WORK ORDER = Find the word "going" below. Copy each line that has it.

PROVIDED DATA =
+---+

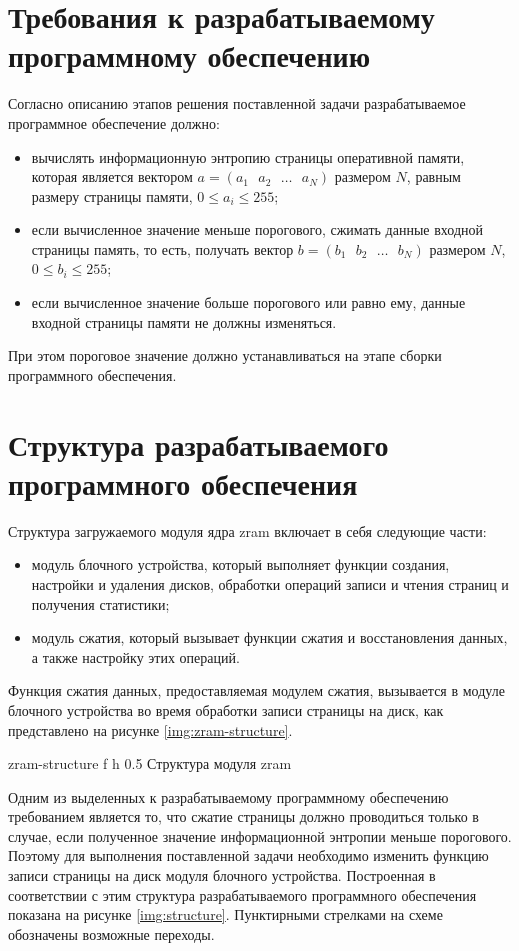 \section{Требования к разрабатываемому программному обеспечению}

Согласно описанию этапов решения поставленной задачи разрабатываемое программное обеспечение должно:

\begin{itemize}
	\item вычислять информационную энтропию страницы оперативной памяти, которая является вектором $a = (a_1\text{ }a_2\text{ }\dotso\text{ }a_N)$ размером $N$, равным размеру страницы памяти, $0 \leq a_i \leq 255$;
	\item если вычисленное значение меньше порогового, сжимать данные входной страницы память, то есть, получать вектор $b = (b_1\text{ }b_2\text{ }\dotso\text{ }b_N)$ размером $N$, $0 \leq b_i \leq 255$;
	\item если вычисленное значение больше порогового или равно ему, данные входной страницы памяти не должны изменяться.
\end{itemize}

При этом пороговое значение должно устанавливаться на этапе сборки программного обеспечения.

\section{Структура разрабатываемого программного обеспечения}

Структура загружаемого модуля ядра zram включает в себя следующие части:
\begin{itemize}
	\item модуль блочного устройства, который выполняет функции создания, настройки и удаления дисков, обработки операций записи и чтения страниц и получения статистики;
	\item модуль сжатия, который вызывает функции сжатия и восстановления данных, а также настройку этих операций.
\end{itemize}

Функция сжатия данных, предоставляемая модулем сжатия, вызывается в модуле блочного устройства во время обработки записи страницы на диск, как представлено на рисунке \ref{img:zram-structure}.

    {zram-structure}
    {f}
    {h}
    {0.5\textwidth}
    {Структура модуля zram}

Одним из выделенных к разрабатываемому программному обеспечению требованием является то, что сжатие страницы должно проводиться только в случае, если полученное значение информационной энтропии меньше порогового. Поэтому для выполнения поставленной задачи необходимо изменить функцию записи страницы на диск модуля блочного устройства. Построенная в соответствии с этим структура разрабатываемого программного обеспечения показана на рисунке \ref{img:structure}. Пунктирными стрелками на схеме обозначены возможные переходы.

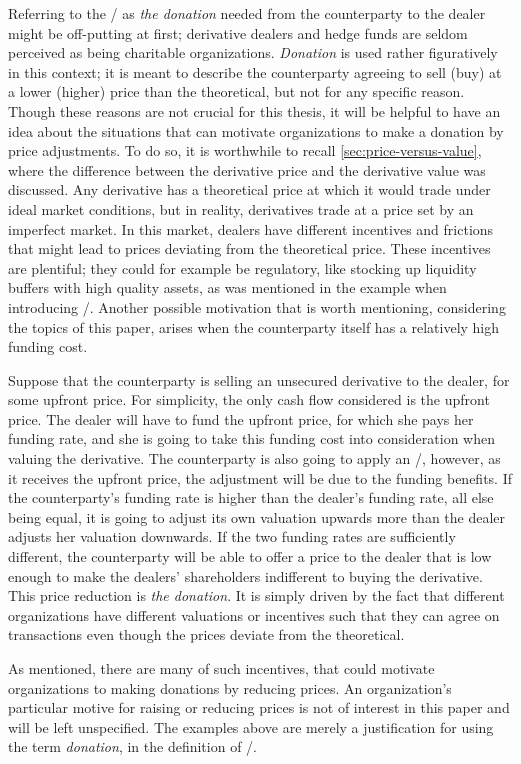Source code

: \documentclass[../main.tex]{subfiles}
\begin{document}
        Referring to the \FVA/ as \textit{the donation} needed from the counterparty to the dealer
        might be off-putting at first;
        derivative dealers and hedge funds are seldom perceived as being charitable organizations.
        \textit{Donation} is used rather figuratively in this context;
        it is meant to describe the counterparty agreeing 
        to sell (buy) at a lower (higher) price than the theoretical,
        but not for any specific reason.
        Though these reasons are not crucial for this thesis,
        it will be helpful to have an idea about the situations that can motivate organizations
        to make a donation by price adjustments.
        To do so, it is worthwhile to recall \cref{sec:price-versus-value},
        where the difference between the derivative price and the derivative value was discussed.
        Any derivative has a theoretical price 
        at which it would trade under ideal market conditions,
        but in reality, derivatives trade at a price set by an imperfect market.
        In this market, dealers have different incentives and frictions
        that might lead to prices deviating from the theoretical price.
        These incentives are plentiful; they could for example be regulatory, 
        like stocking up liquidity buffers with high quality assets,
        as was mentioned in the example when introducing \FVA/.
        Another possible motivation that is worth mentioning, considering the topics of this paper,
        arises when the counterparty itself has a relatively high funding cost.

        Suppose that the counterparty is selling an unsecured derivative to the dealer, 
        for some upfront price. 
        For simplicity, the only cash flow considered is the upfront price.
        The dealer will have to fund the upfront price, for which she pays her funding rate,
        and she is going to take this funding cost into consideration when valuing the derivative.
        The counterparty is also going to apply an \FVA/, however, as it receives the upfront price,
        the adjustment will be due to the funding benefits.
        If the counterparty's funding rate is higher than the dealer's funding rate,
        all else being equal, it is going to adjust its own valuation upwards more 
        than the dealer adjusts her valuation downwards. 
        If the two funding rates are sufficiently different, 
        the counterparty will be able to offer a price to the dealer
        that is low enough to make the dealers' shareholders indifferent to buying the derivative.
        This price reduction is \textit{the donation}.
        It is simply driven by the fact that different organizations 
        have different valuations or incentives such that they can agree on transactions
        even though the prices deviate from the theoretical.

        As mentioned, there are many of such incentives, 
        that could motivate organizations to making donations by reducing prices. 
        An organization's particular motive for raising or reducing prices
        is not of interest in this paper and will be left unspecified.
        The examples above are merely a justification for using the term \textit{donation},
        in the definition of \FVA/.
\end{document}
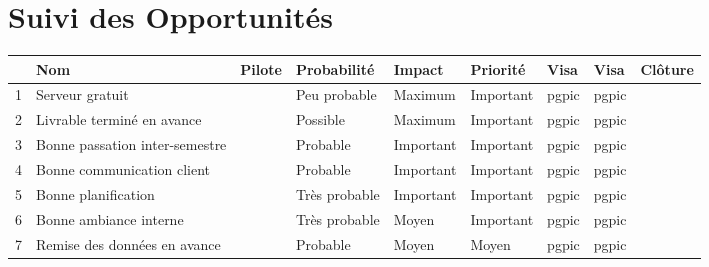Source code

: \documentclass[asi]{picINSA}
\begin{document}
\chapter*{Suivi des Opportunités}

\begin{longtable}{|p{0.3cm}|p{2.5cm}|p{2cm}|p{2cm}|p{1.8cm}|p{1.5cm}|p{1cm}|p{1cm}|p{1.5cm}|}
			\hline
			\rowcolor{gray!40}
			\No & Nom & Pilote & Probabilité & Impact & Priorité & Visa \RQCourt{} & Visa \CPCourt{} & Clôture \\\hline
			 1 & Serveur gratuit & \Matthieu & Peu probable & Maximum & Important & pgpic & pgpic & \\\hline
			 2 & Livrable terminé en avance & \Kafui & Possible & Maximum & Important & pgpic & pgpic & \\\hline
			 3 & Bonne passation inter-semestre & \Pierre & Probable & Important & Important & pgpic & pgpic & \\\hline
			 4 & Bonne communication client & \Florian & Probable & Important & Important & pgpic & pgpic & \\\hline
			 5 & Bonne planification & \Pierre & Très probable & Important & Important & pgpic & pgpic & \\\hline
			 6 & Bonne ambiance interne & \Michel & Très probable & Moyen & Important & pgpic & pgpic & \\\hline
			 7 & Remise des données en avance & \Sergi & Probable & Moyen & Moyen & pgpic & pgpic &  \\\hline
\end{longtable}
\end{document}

+---+

TASK SOLUTION =
        and she is going to take this funding cost into consideration when valuing the derivative.
        The counterparty is also going to apply an \FVA/, however, as it receives the upfront price,
        all else being equal, it is going to adjust its own valuation upwards more 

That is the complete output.